EXERCISE REQUIREMENTS:
Quote all entries in full, exactly.

DATA SUPPLIED:
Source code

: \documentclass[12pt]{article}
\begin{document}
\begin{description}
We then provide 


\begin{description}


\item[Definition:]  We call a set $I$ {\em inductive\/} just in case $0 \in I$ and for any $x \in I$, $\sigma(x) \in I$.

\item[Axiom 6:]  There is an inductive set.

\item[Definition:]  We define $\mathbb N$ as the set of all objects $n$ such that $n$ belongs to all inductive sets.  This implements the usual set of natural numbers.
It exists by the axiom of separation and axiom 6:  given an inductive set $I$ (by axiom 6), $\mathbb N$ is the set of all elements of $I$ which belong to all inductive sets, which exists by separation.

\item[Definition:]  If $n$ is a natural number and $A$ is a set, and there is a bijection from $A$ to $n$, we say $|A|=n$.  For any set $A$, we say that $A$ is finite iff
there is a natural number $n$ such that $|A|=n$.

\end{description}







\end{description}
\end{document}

TASK RESULT:
Source code

: \documentclass[12pt]{article}
\begin{document}
\begin{description}
We then provide 


\begin{description}


\item[Definition:]  We call a set $I$ {\em inductive\/} just in case $0 \in I$ and for any $x \in I$, $\sigma(x) \in I$.

\item[Axiom 6:]  There is an inductive set.

\item[Definition:]  We define $\mathbb N$ as the set of all objects $n$ such that $n$ belongs to all inductive sets.  This implements the usual set of natural numbers.
It exists by the axiom of separation and axiom 6:  given an inductive set $I$ (by axiom 6), $\mathbb N$ is the set of all elements of $I$ which belong to all inductive sets, which exists by separation.

\item[Definition:]  If $n$ is a natural number and $A$ is a set, and there is a bijection from $A$ to $n$, we say $|A|=n$.  For any set $A$, we say that $A$ is finite iff
there is a natural number $n$ such that $|A|=n$.

\end{description}







\end{description}
\end{document}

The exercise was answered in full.